TASK: The expected answer is the set of lines in the data below between the line holding "этой возрастной группы;" and the line holding "numpy, matplotlib, tensorflow", inclusive, written out exactly.

RECORDS SUPPLIED:
※ ※ ※

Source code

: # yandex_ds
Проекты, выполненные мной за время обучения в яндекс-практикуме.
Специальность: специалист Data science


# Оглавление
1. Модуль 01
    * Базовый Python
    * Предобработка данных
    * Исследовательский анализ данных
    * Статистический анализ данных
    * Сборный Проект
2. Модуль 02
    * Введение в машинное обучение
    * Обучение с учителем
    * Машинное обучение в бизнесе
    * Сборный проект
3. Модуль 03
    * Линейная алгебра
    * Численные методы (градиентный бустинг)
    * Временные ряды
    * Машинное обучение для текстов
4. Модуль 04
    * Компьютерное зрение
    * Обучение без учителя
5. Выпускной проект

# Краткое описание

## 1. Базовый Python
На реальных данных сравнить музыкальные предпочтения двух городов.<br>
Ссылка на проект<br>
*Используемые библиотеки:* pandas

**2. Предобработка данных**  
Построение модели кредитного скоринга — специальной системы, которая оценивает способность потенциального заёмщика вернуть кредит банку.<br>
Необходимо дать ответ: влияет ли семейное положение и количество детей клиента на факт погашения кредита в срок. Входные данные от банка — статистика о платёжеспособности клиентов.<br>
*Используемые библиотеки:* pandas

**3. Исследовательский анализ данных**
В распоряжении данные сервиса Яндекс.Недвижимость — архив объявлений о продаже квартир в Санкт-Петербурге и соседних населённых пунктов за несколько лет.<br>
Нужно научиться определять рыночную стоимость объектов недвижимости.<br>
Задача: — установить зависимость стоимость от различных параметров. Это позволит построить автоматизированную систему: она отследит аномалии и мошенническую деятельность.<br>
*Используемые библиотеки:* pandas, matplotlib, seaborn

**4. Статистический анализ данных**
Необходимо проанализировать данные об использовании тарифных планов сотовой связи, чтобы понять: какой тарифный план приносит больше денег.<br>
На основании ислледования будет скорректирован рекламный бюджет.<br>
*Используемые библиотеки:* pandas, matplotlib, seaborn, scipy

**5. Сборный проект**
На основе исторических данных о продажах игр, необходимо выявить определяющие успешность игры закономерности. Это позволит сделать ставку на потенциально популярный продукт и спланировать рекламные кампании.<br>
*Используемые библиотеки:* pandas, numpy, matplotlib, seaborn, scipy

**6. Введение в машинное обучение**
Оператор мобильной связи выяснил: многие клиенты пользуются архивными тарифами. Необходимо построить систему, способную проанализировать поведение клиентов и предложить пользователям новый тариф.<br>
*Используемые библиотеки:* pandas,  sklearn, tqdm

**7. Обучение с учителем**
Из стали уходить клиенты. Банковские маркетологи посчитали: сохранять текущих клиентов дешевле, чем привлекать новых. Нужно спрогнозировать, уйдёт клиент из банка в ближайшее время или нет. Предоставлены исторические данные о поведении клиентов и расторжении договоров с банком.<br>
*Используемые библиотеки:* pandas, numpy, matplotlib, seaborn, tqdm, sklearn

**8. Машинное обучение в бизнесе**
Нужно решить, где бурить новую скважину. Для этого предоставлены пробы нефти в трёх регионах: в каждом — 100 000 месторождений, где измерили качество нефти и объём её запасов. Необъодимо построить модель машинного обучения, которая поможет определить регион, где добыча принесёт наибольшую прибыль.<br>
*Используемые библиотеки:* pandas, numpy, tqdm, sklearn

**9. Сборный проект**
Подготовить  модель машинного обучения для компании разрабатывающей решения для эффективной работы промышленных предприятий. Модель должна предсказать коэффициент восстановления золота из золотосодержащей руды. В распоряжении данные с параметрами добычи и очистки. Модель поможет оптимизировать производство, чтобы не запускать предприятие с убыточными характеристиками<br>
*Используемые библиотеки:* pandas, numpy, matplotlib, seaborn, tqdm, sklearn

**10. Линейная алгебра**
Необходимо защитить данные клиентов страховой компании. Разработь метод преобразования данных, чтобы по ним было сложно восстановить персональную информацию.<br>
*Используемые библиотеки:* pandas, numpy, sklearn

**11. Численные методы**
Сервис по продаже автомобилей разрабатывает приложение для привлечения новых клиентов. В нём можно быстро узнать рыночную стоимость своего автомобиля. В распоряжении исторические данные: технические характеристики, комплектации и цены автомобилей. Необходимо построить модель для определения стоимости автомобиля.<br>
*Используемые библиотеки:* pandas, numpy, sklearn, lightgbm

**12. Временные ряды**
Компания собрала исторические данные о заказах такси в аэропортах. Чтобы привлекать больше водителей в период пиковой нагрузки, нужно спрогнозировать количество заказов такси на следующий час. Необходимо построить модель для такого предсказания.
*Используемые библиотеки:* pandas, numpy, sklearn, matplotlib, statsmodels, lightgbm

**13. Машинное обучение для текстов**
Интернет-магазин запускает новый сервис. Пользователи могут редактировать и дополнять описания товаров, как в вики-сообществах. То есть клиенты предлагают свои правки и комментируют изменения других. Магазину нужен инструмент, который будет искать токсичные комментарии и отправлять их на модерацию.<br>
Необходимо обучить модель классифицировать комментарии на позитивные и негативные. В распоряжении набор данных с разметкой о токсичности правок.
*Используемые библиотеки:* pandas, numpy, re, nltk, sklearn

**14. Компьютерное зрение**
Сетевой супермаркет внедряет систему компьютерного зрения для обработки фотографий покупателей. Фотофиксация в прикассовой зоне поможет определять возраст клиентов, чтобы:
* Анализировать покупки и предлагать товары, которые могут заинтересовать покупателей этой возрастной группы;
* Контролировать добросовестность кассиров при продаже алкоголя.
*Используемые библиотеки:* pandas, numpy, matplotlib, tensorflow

※ ※ ※

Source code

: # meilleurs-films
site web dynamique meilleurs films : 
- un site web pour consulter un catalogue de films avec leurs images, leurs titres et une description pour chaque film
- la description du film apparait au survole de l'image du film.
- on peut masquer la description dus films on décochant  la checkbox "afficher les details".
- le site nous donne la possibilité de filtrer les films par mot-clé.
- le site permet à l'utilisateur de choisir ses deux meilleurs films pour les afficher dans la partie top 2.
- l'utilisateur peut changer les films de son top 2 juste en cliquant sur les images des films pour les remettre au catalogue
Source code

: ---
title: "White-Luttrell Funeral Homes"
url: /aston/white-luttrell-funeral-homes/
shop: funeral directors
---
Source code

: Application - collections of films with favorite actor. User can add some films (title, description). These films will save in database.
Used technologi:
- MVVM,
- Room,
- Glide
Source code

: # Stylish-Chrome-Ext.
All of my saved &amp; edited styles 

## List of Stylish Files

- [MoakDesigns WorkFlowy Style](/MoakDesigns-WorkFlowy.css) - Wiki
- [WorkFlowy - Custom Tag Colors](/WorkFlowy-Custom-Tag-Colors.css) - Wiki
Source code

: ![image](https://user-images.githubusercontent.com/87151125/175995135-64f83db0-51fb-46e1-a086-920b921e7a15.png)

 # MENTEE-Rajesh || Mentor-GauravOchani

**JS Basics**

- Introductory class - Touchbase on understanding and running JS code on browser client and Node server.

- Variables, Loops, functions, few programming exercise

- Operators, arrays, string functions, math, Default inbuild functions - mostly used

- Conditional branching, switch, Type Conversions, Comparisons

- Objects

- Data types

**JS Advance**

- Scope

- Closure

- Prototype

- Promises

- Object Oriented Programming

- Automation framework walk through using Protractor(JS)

※ ※ ※

WRITTEN RESPONSE:
* Анализировать покупки и предлагать товары, которые могут заинтересовать покупателей этой возрастной группы;
* Контролировать добросовестность кассиров при продаже алкоголя.
*Используемые библиотеки:* pandas, numpy, matplotlib, tensorflow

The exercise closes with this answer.